Cuando se analiza la distribución territorial de los $165 mil millones repartidos en ATN hasta agosto, emerge un mapa que revela las preferencias del Gobierno: Misiones encabeza con $20.000 millones, seguida por Entre Ríos con $15.000 millones, Corrientes y Mendoza con $14.000 millones cada una, y Neuquén con $12.000 millones. En el otro extremo, Córdoba recibió $5.000 millones y Santa Cruz $4.000 millones. La brecha entre la provincia que más recursos captó y la que menos recibió es de 5 veces. Estos números no surgen de fórmulas técnicas objetivas, sino de negociaciones bilaterales donde el poder de fuego político de cada gobernador —su capacidad para presionar, para alinear votos en el Congreso, para mantener la gobernabilidad local— juega un rol determinante.
La caída diferencial y el mapa de perdedores
Aunque el panorama general es sombrío, la contracción en transferencias discrecionales no afectó a todas las provincias de manera homogénea. La Pampa emerge como la excepción relativa: su caída interanual en giros no automáticos se limitó al 36,8%, el único distrito que perdió menos del 50% respecto de 2025. Sin embargo, esta cifra sigue representando una reducción significativa. En el otro extremo del espectro, hay siete jurisdicciones que experimentaron recortes superiores al 90%. La Rioja lidera el podio invertido con una caída del 99,1%, prácticamente equivalente a perder toda transferencia discrecional. Otras provincias también enfrentan castigos fiscales de esa magnitud, evidenciando que existen criterios explícitos —aunque no públicamente justificados— que determinan quiénes reciben y quiénes quedan excluidos.

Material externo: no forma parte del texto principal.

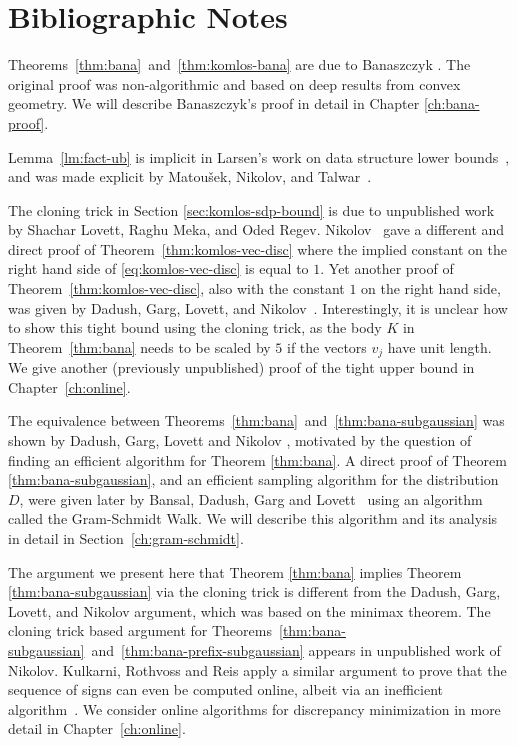 \section{Bibliographic Notes}

Theorems~\ref{thm:bana}~and~\ref{thm:komlos-bana} are due to Banaszczyk \cite{Bana98}. The
original proof was non-algorithmic and based on deep results from convex geometry. We will describe Banaszczyk's proof in detail in
Chapter \ref{ch:bana-proof}. 

Lemma~\ref{lm:fact-ub} is implicit in Larsen's work on data structure
lower bounds~\cite{disc-larsen}, and was made explicit by
Matou\v{s}ek, Nikolov, and Talwar~\cite{MNT}. 

The cloning trick in Section \ref{sec:komlos-sdp-bound} is due to
unpublished work by Shachar Lovett, Raghu Meka, and Oded
Regev. Nikolov~\cite{nikolov2013komlos} gave a different and direct proof of
Theorem~\ref{thm:komlos-vec-disc} where the implied constant on the
right hand side of \eqref{eq:komlos-vec-disc} is equal to $1$. Yet another proof of Theorem~\ref{thm:komlos-vec-disc}, also with the constant $1$ on the right hand side, was given by Dadush, Garg, Lovett, and Nikolov~\cite{DGLN16}.
Interestingly, it is unclear how to show this tight
bound using the cloning trick, as the body $K$ in
Theorem~\ref{thm:bana} needs to be scaled by $5$ if the vectors $v_j$
have unit length. We give another (previously unpublished) proof of the tight upper bound in Chapter~\ref{ch:online}.

The equivalence between
Theorems~\ref{thm:bana}~and~\ref{thm:bana-subgaussian} was shown by
Dadush, Garg, Lovett and Nikolov \cite{DGLN16}, motivated by the
question of finding an efficient algorithm for Theorem
\ref{thm:bana}. A direct proof of Theorem \ref{thm:bana-subgaussian},
and an efficient sampling algorithm for the distribution $D$, were given
later by Bansal, Dadush, Garg and Lovett~\cite{BansalDGL19} using an algorithm called the Gram-Schmidt Walk. We will
describe this algorithm and its analysis in detail in Section~\ref{ch:gram-schmidt}.

The argument we present here that Theorem \ref{thm:bana} implies
Theorem \ref{thm:bana-subgaussian} via the cloning trick is
different from the Dadush, Garg, Lovett, and Nikolov argument, which
was based on the minimax theorem.  The cloning trick based argument
for
Theorems~\ref{thm:bana-subgaussian}~and~\ref{thm:bana-prefix-subgaussian}
appears in unpublished work of Nikolov. Kulkarni, Rothvoss and Reis
apply a similar argument to prove that the sequence of signs can even
be computed online, albeit via an inefficient
algorithm~\cite{rothvoss-online}. We consider online algorithms for
discrepancy minimization in more detail in Chapter~\ref{ch:online}.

La dinámica de negociación individual entre gobernadores y la Nación también refleja una realidad política más amplia: la fragmentación de las coaliciones provinciales. Mientras que hace dos décadas los gobiernos locales podían articular demandas conjuntas con poder de veto significativo, la actual configuración política encuentra a los gobernadores compitiendo entre sí por la atención del Ejecutivo central. Algunos mantienen alineamientos cercanos con el Gobierno; otros pertenecen a coaliciones opositoras. Esa diversidad de posiciones debilita la capacidad de presentar un reclamo unificado y facilita que la Nación negocie caso por caso, ofreciendo recursos a quien se alinee o reteniéndolos de quien se resista. El resultado es un federalismo de corto plazo, donde las provincias sobreviven mediante acuerdos puntuales en lugar de contar con un sistema predecible de financiamiento.
Las implicancias de este cuadro son múltiples y complejas. Por un lado, la retención de fondos permite que el Ejecutivo mantenga márgenes de maniobra para lograr apoyo político, especialmente relevante en negociaciones legislativas como la que rodea la reforma electoral. Por otro lado, las provincias enfrentan restricciones crecientes para financiar servicios básicos, lo que potencialmente derive en despidos de empleados públicos, reducción de prestaciones sociales o endeudamiento acelerado. Hay quienes argumentan que esta estrategia es fiscalmente necesaria en un contexto de restricción presupuestaria; otros sostienen que viola principios federales fundamentales al usar transferencias como herramienta de coerción política. Lo cierto es que el sistema vigente genera incentivos perversos: recompensa a gobernadores que se alinean y castiga a quienes mantienen distancia, independientemente de necesidades reales o desempeño administrativo. En los próximos meses, será relevante observar si esta tendencia se profundiza o si algún evento político cataliza cambios en esta ecuación.